Need an outside opinion
So, I have known this girl for about 2 years now. We have clicked from the start and ALWAYS ended up making out when we saw each other (even if just at parties or get-togethers of mutual friends). She would always randomly text me every so often saying she missed me, so send pictures of us together saying we make a cute couple.
I would end up asking her to get together a time or two during our two-day to week long conversations and nothing would come of it. That is all the background.
Recently we started hanging out and spending time together. It was great for both of us, and I told her that I had some baggage and we talked about it. I just wanted to let her know up front.
I quit talking to her for a while, and she mentioned that she thought I dropped her and she did something wrong. I told her she didn't, I was just scared of my feelings for her, and she said she felt the same way blah blah.

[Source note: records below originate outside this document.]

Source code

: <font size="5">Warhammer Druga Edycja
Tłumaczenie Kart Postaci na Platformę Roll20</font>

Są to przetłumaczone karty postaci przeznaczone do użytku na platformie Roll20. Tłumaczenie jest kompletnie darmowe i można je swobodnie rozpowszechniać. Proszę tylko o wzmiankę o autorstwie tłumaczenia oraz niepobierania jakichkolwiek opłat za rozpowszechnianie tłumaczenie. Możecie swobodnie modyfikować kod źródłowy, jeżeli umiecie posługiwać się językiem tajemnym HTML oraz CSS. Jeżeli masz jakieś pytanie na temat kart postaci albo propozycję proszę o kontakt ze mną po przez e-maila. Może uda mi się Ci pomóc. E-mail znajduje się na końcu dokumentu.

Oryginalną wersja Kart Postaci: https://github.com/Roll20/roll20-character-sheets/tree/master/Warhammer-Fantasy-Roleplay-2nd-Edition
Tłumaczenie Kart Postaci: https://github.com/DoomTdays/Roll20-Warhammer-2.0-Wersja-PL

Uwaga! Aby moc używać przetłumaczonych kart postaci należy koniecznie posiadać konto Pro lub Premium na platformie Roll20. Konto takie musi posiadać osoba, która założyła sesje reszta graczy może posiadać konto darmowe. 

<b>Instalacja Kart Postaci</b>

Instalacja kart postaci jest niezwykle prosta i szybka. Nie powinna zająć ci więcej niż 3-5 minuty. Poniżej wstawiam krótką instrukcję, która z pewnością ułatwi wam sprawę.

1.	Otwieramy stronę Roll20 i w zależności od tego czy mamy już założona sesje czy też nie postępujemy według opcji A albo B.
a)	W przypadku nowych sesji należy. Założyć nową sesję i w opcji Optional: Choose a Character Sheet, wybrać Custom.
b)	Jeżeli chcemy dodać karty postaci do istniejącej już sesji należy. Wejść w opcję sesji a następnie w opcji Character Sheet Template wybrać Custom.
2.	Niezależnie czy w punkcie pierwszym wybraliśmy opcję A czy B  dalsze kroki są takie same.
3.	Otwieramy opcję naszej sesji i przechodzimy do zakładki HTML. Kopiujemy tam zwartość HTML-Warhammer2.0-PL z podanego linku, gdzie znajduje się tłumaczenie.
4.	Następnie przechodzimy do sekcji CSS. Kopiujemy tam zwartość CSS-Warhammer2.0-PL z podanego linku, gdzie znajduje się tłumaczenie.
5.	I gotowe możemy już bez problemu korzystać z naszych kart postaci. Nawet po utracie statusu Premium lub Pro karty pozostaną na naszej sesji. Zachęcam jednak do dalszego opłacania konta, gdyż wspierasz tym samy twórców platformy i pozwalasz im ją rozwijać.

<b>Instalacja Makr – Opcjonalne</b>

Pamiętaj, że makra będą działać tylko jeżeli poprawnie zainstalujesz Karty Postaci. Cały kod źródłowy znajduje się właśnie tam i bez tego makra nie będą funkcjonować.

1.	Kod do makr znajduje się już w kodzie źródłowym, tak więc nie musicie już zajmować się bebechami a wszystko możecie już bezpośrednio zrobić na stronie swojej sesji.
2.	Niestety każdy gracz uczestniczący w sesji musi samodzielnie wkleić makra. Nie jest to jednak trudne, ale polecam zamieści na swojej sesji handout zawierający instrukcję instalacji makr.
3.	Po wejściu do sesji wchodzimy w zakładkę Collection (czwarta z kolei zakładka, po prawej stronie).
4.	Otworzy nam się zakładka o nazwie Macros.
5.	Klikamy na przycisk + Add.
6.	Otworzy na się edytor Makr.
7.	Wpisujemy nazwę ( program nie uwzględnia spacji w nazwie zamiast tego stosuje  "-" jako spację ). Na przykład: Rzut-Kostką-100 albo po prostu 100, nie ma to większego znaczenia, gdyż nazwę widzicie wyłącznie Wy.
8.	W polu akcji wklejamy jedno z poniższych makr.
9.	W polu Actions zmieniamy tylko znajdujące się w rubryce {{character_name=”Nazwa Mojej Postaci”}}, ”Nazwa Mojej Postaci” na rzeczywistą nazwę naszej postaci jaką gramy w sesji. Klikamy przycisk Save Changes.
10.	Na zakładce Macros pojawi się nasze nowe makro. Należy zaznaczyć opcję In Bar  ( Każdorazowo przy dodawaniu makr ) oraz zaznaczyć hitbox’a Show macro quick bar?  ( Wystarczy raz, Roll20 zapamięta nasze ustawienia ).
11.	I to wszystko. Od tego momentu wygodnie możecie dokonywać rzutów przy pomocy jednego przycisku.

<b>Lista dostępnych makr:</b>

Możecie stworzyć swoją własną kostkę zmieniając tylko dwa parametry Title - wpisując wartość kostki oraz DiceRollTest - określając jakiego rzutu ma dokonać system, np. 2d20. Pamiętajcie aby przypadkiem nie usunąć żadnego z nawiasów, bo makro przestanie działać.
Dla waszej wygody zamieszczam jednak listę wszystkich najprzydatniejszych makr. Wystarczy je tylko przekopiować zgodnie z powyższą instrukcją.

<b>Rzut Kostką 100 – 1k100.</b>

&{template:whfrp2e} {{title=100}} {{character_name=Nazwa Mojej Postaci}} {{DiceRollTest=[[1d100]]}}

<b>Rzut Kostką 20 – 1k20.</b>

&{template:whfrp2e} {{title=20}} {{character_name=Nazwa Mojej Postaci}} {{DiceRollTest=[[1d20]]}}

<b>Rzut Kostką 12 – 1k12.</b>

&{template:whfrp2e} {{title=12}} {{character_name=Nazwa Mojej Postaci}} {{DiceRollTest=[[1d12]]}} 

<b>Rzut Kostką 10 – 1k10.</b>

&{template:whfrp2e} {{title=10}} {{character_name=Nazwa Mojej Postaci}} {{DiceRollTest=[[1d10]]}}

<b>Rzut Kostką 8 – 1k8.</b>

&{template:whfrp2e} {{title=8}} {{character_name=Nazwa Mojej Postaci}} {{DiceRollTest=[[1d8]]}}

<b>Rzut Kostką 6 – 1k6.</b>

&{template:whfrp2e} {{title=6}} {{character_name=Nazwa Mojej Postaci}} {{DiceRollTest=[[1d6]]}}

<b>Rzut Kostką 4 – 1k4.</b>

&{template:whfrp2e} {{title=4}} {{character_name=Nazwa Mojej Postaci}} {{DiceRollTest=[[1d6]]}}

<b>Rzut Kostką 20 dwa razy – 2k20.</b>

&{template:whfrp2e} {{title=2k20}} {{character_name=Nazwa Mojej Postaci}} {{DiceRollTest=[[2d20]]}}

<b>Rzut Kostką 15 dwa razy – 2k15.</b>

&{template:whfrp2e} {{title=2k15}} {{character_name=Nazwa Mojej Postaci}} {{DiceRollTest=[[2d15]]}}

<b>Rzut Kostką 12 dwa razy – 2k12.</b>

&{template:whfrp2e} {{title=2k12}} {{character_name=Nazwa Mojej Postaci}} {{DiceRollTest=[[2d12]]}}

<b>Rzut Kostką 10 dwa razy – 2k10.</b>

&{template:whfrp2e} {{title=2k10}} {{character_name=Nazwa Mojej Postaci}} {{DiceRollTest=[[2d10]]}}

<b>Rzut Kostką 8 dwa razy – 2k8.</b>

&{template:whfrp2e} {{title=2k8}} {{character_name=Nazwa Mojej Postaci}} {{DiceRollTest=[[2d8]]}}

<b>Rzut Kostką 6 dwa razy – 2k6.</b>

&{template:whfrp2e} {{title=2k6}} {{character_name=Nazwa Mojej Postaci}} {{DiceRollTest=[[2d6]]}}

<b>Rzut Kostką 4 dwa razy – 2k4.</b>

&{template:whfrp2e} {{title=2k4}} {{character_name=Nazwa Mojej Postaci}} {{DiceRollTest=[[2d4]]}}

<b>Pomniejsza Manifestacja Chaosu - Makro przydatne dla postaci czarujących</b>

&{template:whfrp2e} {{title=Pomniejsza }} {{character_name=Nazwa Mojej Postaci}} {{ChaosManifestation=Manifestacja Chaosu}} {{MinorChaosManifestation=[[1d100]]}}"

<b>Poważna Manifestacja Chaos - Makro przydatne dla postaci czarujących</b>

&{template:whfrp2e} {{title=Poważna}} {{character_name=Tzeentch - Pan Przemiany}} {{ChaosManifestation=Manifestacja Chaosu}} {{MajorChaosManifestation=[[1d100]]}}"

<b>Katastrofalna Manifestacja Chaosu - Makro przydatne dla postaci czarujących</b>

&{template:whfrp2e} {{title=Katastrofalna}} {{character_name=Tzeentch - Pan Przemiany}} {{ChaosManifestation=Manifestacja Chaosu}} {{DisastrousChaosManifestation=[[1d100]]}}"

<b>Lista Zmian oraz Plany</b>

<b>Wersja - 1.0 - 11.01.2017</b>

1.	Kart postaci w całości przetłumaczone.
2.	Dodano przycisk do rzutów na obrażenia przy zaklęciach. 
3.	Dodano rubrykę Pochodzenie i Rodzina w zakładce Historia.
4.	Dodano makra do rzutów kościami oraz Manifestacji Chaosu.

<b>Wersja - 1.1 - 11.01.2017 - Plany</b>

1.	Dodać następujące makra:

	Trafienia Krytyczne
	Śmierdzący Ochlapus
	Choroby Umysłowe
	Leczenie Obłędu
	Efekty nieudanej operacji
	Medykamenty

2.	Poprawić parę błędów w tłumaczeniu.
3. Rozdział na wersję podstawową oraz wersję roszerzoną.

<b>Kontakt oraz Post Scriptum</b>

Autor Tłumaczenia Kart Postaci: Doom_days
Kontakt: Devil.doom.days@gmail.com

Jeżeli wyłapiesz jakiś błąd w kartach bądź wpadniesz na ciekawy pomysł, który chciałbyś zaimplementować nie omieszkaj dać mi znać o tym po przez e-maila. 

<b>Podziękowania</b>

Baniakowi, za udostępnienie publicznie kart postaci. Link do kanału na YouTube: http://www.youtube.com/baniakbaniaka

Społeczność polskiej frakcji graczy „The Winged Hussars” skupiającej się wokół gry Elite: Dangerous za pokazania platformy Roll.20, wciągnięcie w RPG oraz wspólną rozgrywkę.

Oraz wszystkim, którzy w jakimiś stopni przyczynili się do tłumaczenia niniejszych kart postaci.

Then she did the same thing to me and ended up messaging me today saying she missed me, we talked, she complained about her friends not hanging out with her for a long time, and of course I told her that she was special and tried to cheer her up and saw it going no where. I talked a bit and told her "it sucks our lives are so far apart, but what can we do" and she agreed. Then I said it was no big deal, we could still be friends and chat from time to time.
She said she didn't like that, and she loved spending time with me, so I told her I was getting off work early and was available tonight. I was originally planning on going out but hell, I hadn't made the plans yet. She said that if plans didn't work out with her friends we could. I told her that we would just hang out some other time. What I didn't flat out tell her is that I'm not okay being a back-up plan or someone just to cheer you up when you feel like shit.
We talked some more, and I ended up telling her that there is a place for her in my life. She seemed both surprised and happy to hear that. Then I also told her that we could quit being scared and move on, or not and move on. She said "hopefully I can see you tonight." I told her that I'm sorry, I can't make it because by then I already had other plans (I started making plans as soon as I told her some other time and had friends getting ready by then).
She got kinda pissy and I ended the conversation to go get ready.
I guess I half just needed to vent, but the other half is open to some opinions. She is pretty indecisive, and though I know she really cares about me (she has told me she loves me several times in person), she is kind of a mess. I care about her too, but I'm ready to just walk away from this roller coaster. As a side note I did go out and have a good time.